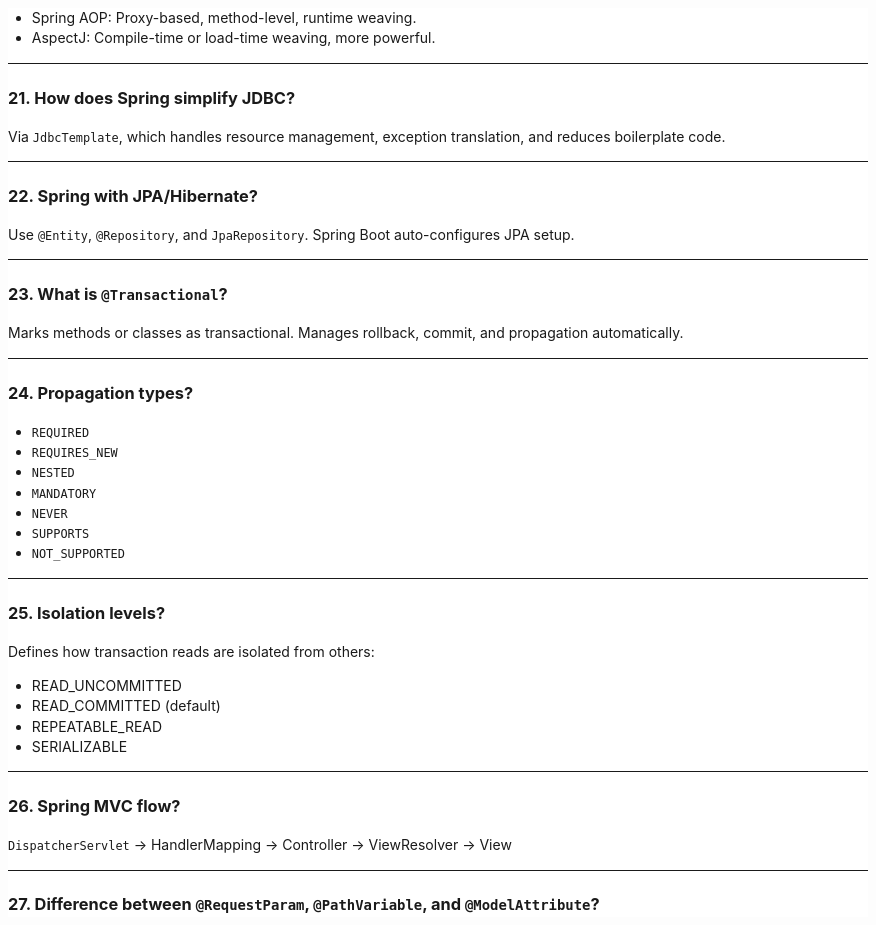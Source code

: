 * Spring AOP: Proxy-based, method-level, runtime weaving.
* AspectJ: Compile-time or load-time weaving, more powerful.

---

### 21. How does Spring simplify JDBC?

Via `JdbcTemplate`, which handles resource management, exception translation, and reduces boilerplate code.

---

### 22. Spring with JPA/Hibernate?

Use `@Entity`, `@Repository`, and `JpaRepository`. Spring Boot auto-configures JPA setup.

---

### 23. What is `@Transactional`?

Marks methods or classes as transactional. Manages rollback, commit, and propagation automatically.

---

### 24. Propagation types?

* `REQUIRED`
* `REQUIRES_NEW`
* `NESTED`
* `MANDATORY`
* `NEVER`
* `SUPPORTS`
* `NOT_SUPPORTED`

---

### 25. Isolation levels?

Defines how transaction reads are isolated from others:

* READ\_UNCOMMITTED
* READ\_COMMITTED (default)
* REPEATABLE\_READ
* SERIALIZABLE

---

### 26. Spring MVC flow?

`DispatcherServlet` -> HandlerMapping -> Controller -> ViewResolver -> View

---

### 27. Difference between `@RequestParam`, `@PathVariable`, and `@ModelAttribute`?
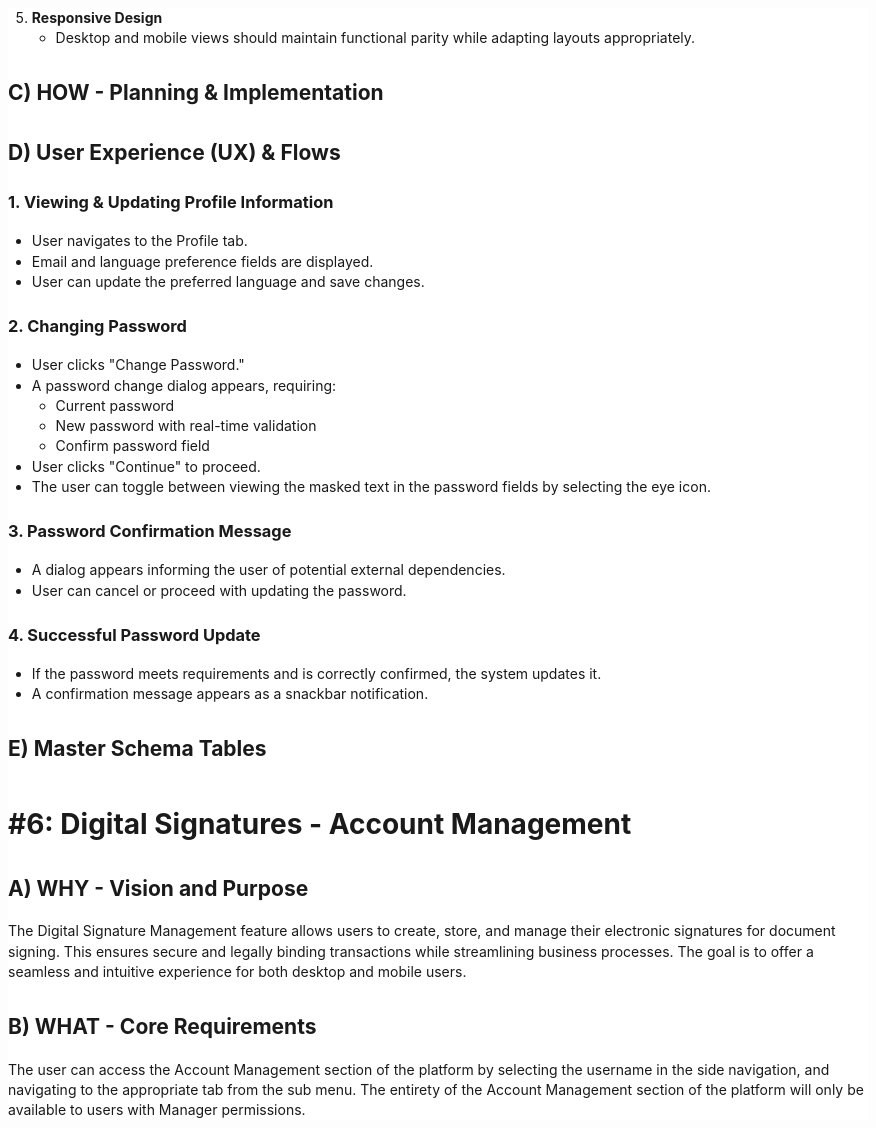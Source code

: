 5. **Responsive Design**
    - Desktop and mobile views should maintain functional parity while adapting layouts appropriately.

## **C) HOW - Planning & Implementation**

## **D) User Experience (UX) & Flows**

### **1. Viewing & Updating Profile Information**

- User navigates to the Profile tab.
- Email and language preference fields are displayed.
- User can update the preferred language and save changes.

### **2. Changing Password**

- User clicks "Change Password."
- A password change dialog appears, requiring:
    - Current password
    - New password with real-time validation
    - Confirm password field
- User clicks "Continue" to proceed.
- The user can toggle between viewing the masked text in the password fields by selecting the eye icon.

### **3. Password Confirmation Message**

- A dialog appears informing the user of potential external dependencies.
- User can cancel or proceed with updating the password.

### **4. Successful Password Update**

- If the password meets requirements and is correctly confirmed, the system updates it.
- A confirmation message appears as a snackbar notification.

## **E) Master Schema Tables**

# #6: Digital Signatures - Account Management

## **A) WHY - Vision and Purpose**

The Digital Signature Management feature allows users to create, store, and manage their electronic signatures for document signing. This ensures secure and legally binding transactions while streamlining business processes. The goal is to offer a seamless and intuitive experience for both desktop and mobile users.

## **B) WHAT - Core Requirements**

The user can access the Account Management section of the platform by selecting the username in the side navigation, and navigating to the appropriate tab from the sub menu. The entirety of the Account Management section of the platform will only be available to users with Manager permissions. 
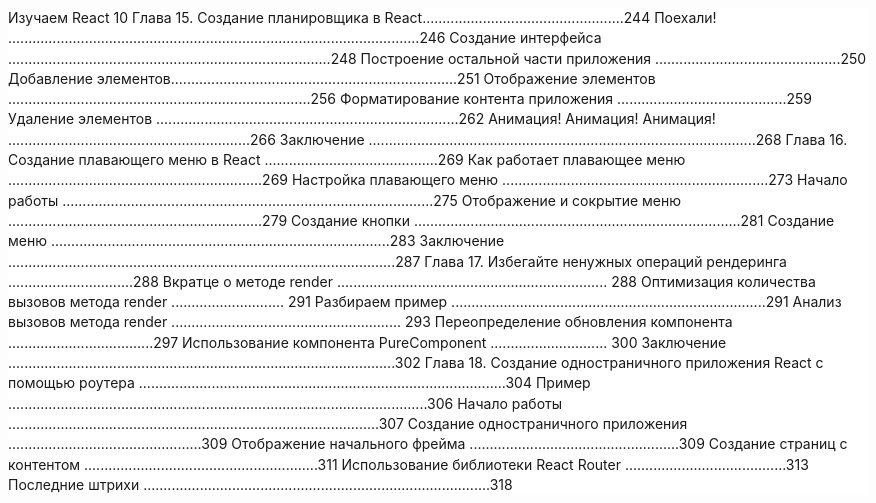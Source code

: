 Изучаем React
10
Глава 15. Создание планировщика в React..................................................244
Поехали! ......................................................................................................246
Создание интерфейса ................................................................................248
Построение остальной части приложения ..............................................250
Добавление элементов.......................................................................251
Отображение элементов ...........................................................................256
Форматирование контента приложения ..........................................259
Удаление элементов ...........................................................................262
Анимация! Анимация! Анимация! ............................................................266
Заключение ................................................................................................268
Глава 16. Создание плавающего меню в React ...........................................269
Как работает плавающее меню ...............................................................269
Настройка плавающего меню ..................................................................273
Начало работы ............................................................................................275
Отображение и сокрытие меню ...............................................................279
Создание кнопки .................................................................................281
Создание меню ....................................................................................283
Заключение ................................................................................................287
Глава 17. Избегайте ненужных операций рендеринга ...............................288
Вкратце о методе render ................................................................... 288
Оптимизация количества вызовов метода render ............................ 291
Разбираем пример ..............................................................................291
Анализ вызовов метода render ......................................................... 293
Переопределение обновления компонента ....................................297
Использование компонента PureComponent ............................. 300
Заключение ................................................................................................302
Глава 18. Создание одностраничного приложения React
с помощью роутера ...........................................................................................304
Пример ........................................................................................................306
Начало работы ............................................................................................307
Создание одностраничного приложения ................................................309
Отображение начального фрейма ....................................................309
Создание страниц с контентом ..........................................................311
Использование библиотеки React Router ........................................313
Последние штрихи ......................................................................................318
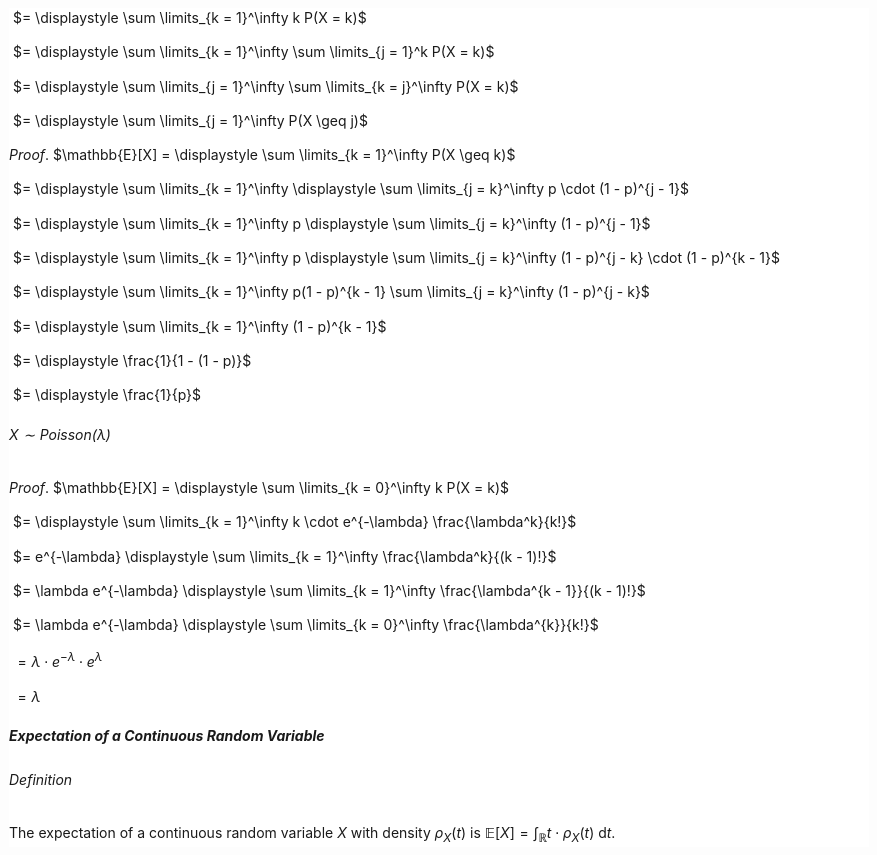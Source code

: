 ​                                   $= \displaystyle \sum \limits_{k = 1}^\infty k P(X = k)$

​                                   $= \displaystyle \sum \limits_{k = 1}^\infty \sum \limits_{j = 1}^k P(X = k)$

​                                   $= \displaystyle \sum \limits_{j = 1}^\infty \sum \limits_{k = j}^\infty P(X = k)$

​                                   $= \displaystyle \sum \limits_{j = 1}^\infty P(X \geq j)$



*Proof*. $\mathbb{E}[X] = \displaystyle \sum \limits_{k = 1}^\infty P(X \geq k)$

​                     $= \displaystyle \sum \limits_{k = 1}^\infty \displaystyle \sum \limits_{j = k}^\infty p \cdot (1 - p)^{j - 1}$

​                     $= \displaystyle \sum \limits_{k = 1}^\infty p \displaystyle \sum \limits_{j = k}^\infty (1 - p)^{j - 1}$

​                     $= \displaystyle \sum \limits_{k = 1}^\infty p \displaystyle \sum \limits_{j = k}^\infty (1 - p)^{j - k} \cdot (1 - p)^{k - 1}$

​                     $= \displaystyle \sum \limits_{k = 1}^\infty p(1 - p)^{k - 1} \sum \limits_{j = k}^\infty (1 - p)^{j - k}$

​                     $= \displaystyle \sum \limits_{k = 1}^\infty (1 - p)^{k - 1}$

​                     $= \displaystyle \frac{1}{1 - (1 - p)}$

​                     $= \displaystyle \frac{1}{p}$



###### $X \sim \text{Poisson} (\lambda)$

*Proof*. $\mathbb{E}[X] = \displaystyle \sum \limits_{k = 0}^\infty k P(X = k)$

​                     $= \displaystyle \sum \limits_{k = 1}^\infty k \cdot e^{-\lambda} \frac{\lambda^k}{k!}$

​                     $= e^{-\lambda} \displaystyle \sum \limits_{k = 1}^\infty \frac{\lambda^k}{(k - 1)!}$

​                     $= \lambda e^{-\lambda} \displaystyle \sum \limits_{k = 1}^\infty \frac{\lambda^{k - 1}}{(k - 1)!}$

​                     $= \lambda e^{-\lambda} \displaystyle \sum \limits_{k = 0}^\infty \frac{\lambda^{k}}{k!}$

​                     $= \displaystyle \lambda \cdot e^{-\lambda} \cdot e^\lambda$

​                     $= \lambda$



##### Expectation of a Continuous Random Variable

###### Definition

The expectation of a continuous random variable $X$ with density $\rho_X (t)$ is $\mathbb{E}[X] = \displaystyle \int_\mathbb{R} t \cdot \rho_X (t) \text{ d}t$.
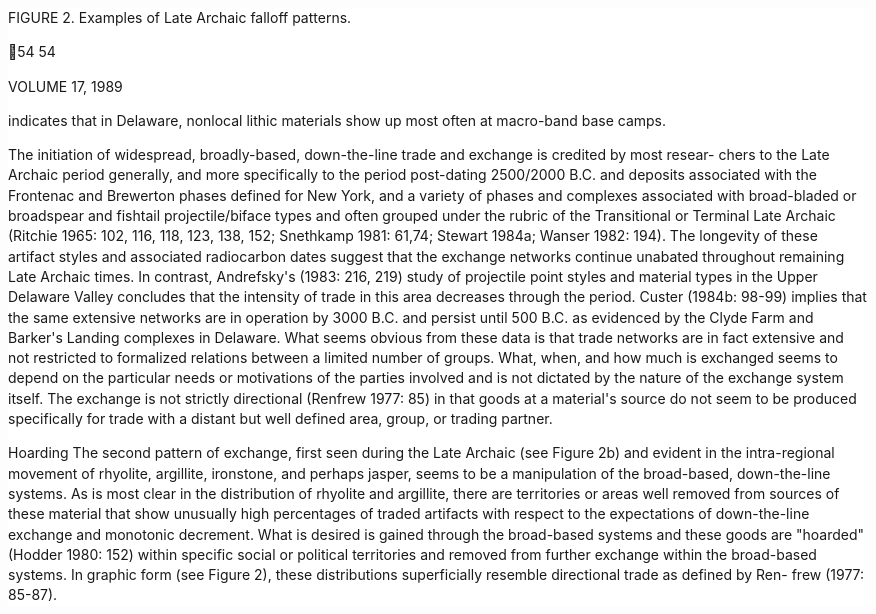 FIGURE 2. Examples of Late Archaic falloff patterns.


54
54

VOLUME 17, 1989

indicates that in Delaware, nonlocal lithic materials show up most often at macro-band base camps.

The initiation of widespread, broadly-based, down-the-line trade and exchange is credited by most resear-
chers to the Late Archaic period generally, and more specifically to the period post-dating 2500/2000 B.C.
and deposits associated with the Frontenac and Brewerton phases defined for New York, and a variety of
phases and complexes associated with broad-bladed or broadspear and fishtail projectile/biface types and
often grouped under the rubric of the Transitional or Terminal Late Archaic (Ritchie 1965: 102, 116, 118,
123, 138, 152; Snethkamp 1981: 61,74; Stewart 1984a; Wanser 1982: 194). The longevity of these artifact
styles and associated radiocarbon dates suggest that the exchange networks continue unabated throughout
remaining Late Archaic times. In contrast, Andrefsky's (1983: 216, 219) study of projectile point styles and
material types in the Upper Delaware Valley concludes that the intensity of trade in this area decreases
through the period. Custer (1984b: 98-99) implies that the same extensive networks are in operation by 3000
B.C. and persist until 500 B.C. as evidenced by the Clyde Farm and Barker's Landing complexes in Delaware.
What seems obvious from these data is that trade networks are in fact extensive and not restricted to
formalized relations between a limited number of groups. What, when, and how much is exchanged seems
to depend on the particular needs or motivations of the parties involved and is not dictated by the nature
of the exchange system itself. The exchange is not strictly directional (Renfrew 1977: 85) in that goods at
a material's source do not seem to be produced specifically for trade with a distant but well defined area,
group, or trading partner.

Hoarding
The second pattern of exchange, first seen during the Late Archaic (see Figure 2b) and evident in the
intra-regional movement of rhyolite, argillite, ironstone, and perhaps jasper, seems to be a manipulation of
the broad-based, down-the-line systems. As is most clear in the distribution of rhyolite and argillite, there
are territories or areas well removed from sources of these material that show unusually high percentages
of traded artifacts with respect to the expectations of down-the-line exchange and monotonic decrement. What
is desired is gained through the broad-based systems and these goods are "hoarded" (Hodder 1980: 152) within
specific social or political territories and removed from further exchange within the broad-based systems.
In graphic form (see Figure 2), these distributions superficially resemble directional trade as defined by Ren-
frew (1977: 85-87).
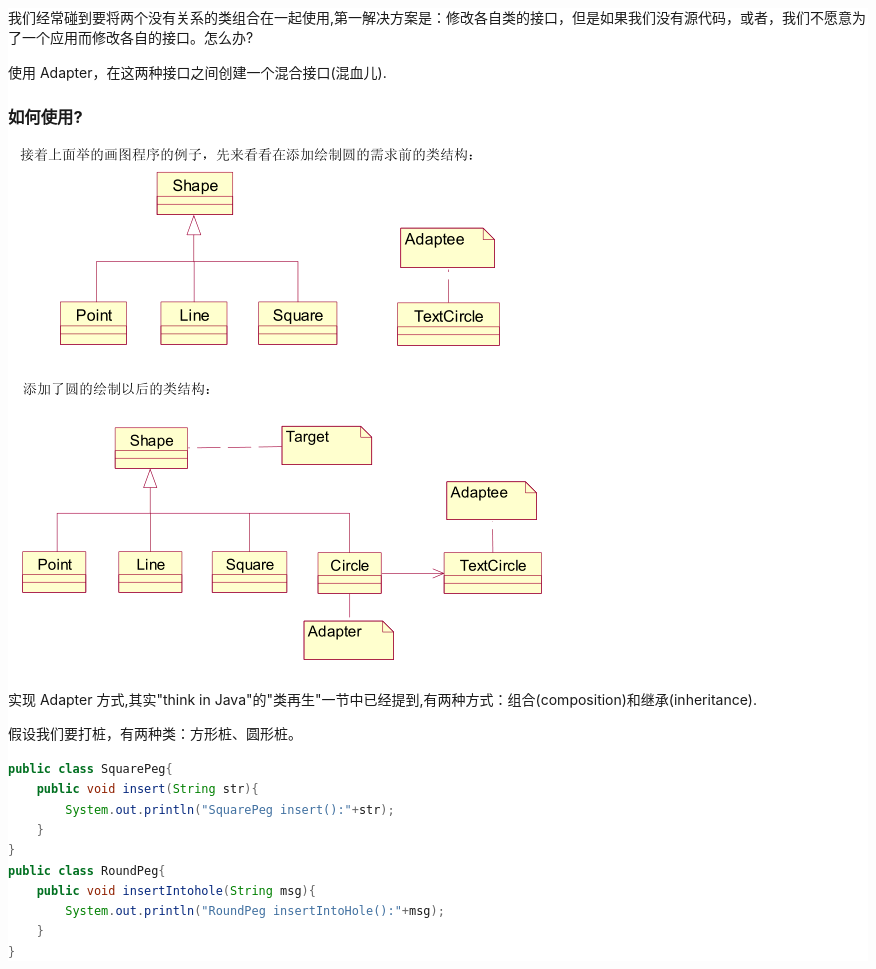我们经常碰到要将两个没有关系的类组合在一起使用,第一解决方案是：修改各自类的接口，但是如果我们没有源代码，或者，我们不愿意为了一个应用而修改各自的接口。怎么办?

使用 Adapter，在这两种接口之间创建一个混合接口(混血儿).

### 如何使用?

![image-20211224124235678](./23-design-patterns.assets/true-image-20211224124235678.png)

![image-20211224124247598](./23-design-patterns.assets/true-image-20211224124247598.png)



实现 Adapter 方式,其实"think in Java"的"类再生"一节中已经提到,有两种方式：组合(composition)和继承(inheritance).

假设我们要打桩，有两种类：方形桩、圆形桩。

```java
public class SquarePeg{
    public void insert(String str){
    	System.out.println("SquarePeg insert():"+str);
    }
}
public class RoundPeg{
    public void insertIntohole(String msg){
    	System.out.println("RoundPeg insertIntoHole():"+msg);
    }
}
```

* * *

TASK REQUIREMENTS: The result should be an exact copy of only the lines above from the one that holds "### 27. Difference" through the one that holds "- Current password", both ends included, without pictures.

EXERCISE RESPONSE:
### 27. Difference between `@RequestParam`, `@PathVariable`, and `@ModelAttribute`?
Source code

: 5. **Responsive Design**
    - Desktop and mobile views should maintain functional parity while adapting layouts appropriately.

## **C) HOW - Planning & Implementation**

## **D) User Experience (UX) & Flows**

### **1. Viewing & Updating Profile Information**

- User navigates to the Profile tab.
- Email and language preference fields are displayed.
- User can update the preferred language and save changes.

### **2. Changing Password**

- User clicks "Change Password."
- A password change dialog appears, requiring:
    - Current password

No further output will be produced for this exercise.